Tracked as CVE-2022-27924 with a CVSS score of 7.5, once a mailbox is breached, attackers can potentially escalate their access to targeted organizations and gain access to various internal services and steal highly sensitive information.
The vulnerability makes it possible to steal cleartext credentials from the Zimbra instance when the mail client connects to the Zimbra server. Because newline characters (\r\n) were not escaped in untrusted user input, attackers could inject arbitrary memcached commands into a targeted instance and trigger an overwrite of arbitrary cached entries.
Memcached servers store key/value pairs that can be set and retrieved with a simple text-based protocol and interpret incoming data line by line.
Attackers could poison victims’ IMAP route cache entries by ascertaining the victim’s email address an easy enough task with OSINT methods but the researchers also successfully deployed response smuggling to steal cleartext credentials without first obtaining this information.

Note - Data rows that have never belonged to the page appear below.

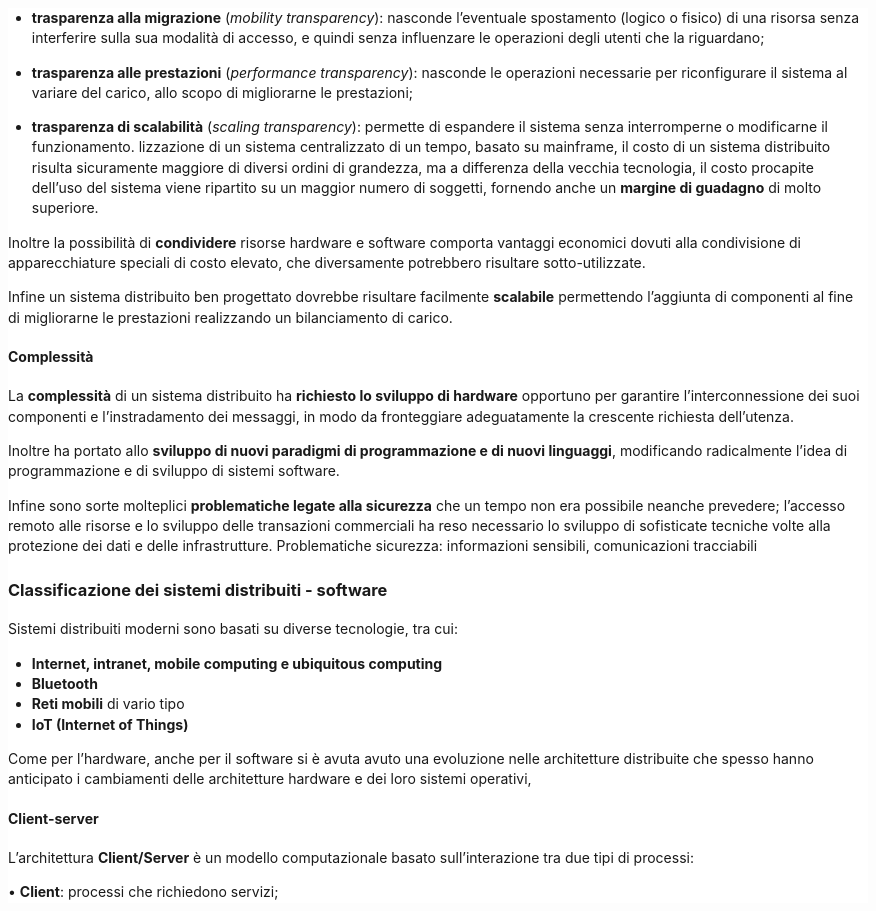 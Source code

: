 - **trasparenza alla migrazione** (_mobility transparency_): nasconde l’eventuale spostamento (logico o fisico) di una risorsa senza interferire sulla sua modalità di accesso, e quindi senza influenzare le operazioni degli utenti che la riguardano;
    
- **trasparenza alle prestazioni** (_performance transparency_): nasconde le operazioni necessarie per riconfigurare il sistema al variare del carico, allo scopo di migliorarne le prestazioni;
    
- **trasparenza di scalabilità** (_scaling transparency_): permette di espandere il sistema senza interromperne o modificarne il funzionamento.
lizzazione di un sistema centralizzato di un tempo, basato su mainframe, il costo di un sistema distribuito risulta sicuramente maggiore di diversi ordini di grandezza, ma a differenza della vecchia tecnologia, il costo procapite dell’uso del sistema viene ripartito su un maggior numero di soggetti, fornendo anche un **margine di guadagno** di molto superiore.

Inoltre la possibilità di **condividere** risorse hardware e software comporta vantaggi economici dovuti alla condivisione di apparecchiature speciali di costo elevato, che diversamente potrebbero risultare sotto-utilizzate.

Infine un sistema distribuito ben progettato dovrebbe risultare facilmente **scalabile** permettendo l’aggiunta di componenti al fine di migliorarne le prestazioni realizzando un bilanciamento di carico.

  

#### **Complessità**

La **complessità** di un sistema distribuito ha **richiesto lo sviluppo di hardware** opportuno per garantire l’interconnessione dei suoi componenti e l’instradamento dei messaggi, in modo da fronteggiare adeguatamente la crescente richiesta dell’utenza.

Inoltre ha portato allo **sviluppo di nuovi paradigmi di programmazione e di nuovi linguaggi**, modificando radicalmente l’idea di programmazione e di sviluppo di sistemi software.

Infine sono sorte molteplici **problematiche legate alla sicurezza** che un tempo non era possibile neanche prevedere; l’accesso remoto alle risorse e lo sviluppo delle transazioni commerciali ha reso necessario lo sviluppo di sofisticate tecniche volte alla protezione dei dati e delle infrastrutture.
Problematiche sicurezza: informazioni sensibili, comunicazioni tracciabili

### Classificazione dei sistemi distribuiti - software

Sistemi distribuiti moderni sono basati su diverse tecnologie, tra cui:

- **Internet, intranet, mobile computing e ubiquitous computing**
- **Bluetooth**
- **Reti mobili** di vario tipo
- **IoT (Internet of Things)**

Come per l’hardware, anche per il software si è avuta avuto una evoluzione nelle architetture distribuite che spesso hanno anticipato i cambiamenti delle architetture hardware e dei loro sistemi operativi,
#### Client-server
L’architettura **Client/Server** è un modello computazionale basato sull’interazione tra due tipi di processi:

• **Client**: processi che richiedono servizi;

Since Zimbra did not validate the key of the Memcached response when consuming it. By exploiting this behavior, we can hijack the proxy connection of random users connecting to our IMAP server without having to know their email addresses.
The flaw affects both open source and commercial versions of Zimbra in their default configurations.
The vulnerabilities were reported on March 11 and an initial fix, released on March 31, failed to properly address the issue. The comprehensively patched versions are 8.8.15 with patch level 31.1 and 9.0.0 with patch level 24.1.